### Problem statement
Among the lines below, how many have the string "formatter" in them? Only the number is wanted.

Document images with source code
========================

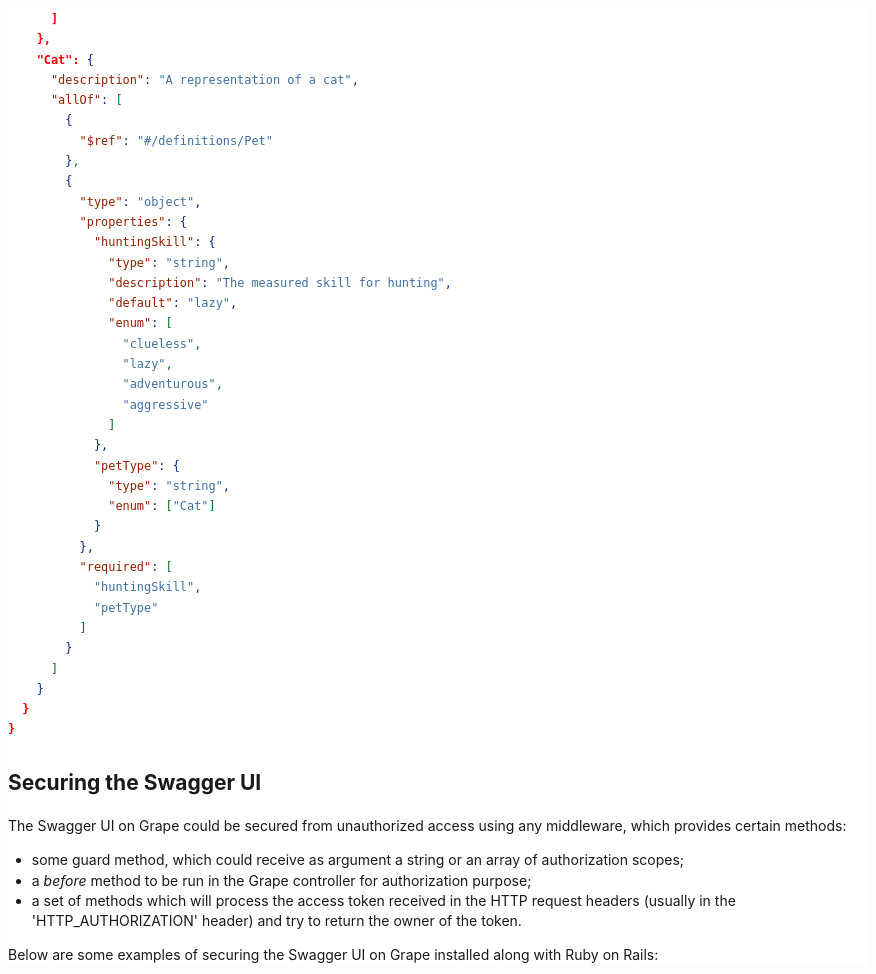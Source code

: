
 ```json
      ]
    },
    "Cat": {
      "description": "A representation of a cat",
      "allOf": [
        {
          "$ref": "#/definitions/Pet"
        },
        {
          "type": "object",
          "properties": {
            "huntingSkill": {
              "type": "string",
              "description": "The measured skill for hunting",
              "default": "lazy",
              "enum": [
                "clueless",
                "lazy",
                "adventurous",
                "aggressive"
              ]
            },
            "petType": {
              "type": "string",
              "enum": ["Cat"]
            }
          },
          "required": [
            "huntingSkill",
            "petType"
          ]
        }
      ]
    }
  }
}
```




## Securing the Swagger UI <a name="oauth"></a>

The Swagger UI on Grape could be secured from unauthorized access using any middleware, which provides certain methods:

- some guard method, which could receive as argument a string or an array of authorization scopes;
- a *before* method to be run in the Grape controller for authorization purpose;
- a set of methods which will process the access token received in the HTTP request headers (usually in the
'HTTP_AUTHORIZATION' header) and try to return the owner of the token.

Below are some examples of securing the Swagger UI on Grape installed along with Ruby on Rails:
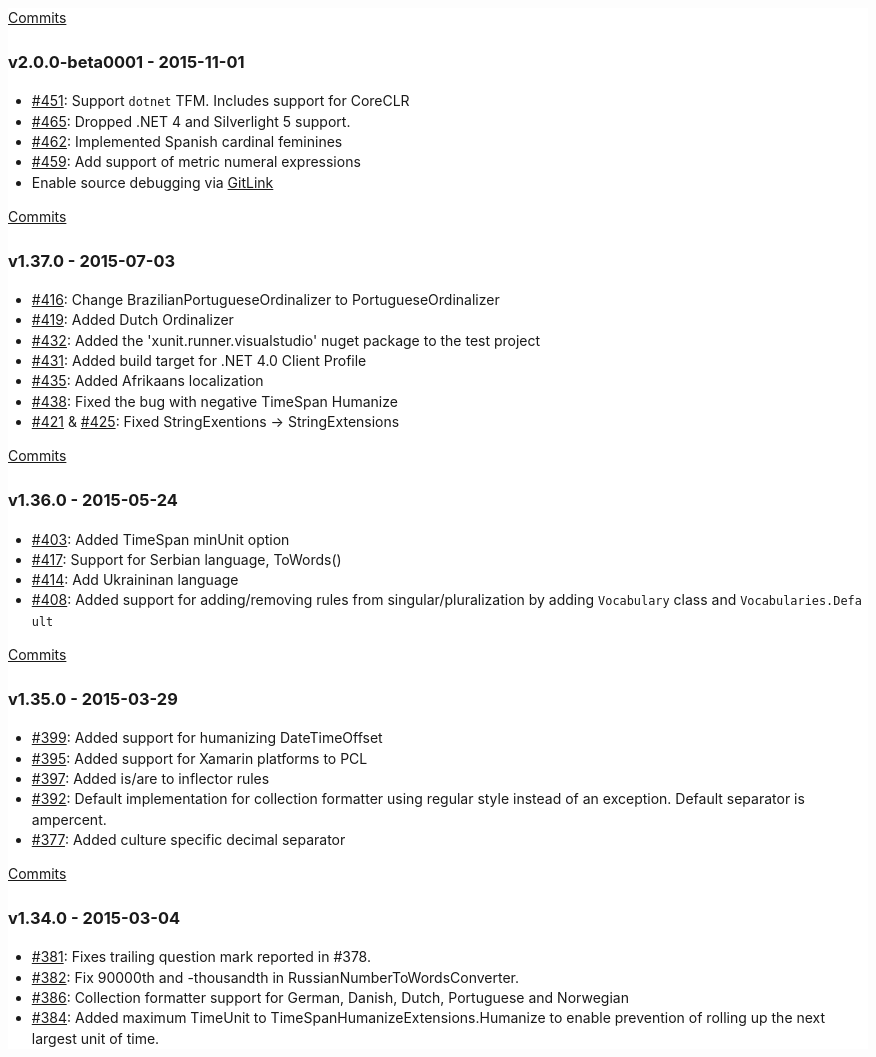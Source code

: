  [Commits](https://github.com/Humanizr/Humanizer/compare/v2.0.0-beta01...v2.0.0-beta02)

### v2.0.0-beta0001 - 2015-11-01
 - [#451](https://github.com/Humanizr/Humanizer/issues/451): Support `dotnet` TFM. Includes support for CoreCLR
 - [#465](https://github.com/Humanizr/Humanizer/issues/465): Dropped .NET 4 and Silverlight 5 support.
 - [#462](https://github.com/Humanizr/Humanizer/pull/462): Implemented Spanish cardinal feminines
 - [#459](https://github.com/Humanizr/Humanizer/pull/459): Add support of metric numeral expressions
 - Enable source debugging via [GitLink](https://github.com/GitTools/GitLink)

 [Commits](https://github.com/Humanizr/Humanizer/compare/v1.37.0...v2.0.0-beta01)

### v1.37.0 - 2015-07-03
 - [#416](https://github.com/Humanizr/Humanizer/pull/416): Change BrazilianPortugueseOrdinalizer to PortugueseOrdinalizer
 - [#419](https://github.com/Humanizr/Humanizer/pull/419): Added Dutch Ordinalizer
 - [#432](https://github.com/Humanizr/Humanizer/pull/432): Added the 'xunit.runner.visualstudio' nuget package to the test project
 - [#431](https://github.com/Humanizr/Humanizer/pull/431): Added build target for .NET 4.0 Client Profile
 - [#435](https://github.com/Humanizr/Humanizer/pull/435): Added Afrikaans localization
 - [#438](https://github.com/Humanizr/Humanizer/pull/438): Fixed the bug with negative TimeSpan Humanize
 - [#421](https://github.com/Humanizr/Humanizer/pull/421) & [#425](https://github.com/Humanizr/Humanizer/pull/425): Fixed StringExentions -> StringExtensions

[Commits](https://github.com/Humanizr/Humanizer/compare/v1.36.0...v1.37.0)

### v1.36.0 - 2015-05-24
 - [#403](https://github.com/Humanizr/Humanizer/pull/403): Added TimeSpan minUnit option
 - [#417](https://github.com/Humanizr/Humanizer/pull/417): Support for Serbian language, ToWords()
 - [#414](https://github.com/Humanizr/Humanizer/pull/414): Add Ukraininan language
 - [#408](https://github.com/Humanizr/Humanizer/pull/408): Added support for adding/removing rules from singular/pluralization by adding `Vocabulary` class and `Vocabularies.Default`

[Commits](https://github.com/Humanizr/Humanizer/compare/v1.35.0...v1.36.0)

### v1.35.0 - 2015-03-29
 - [#399](https://github.com/Humanizr/Humanizer/pull/399): Added support for humanizing DateTimeOffset
 - [#395](https://github.com/Humanizr/Humanizer/pull/395): Added support for Xamarin platforms to PCL
 - [#397](https://github.com/Humanizr/Humanizer/pull/397): Added is/are to inflector rules
 - [#392](https://github.com/Humanizr/Humanizer/pull/394): Default implementation for collection formatter using regular style instead of an exception. Default separator is ampercent.
 - [#377](https://github.com/Humanizr/Humanizer/pull/377): Added culture specific decimal separator

[Commits](https://github.com/Humanizr/Humanizer/compare/v1.34.0...v1.35.0)

### v1.34.0 - 2015-03-04
 - [#381](https://github.com/Humanizr/Humanizer/pull/381): Fixes trailing question mark reported in #378.
 - [#382](https://github.com/Humanizr/Humanizer/pull/382): Fix 90000th and -thousandth in RussianNumberToWordsConverter.
 - [#386](https://github.com/Humanizr/Humanizer/pull/386): Collection formatter support for German, Danish, Dutch, Portuguese and Norwegian
 - [#384](https://github.com/Humanizr/Humanizer/pull/384): Added maximum TimeUnit to TimeSpanHumanizeExtensions.Humanize to enable prevention of rolling up the next largest unit of time.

========================

### Problem solution
2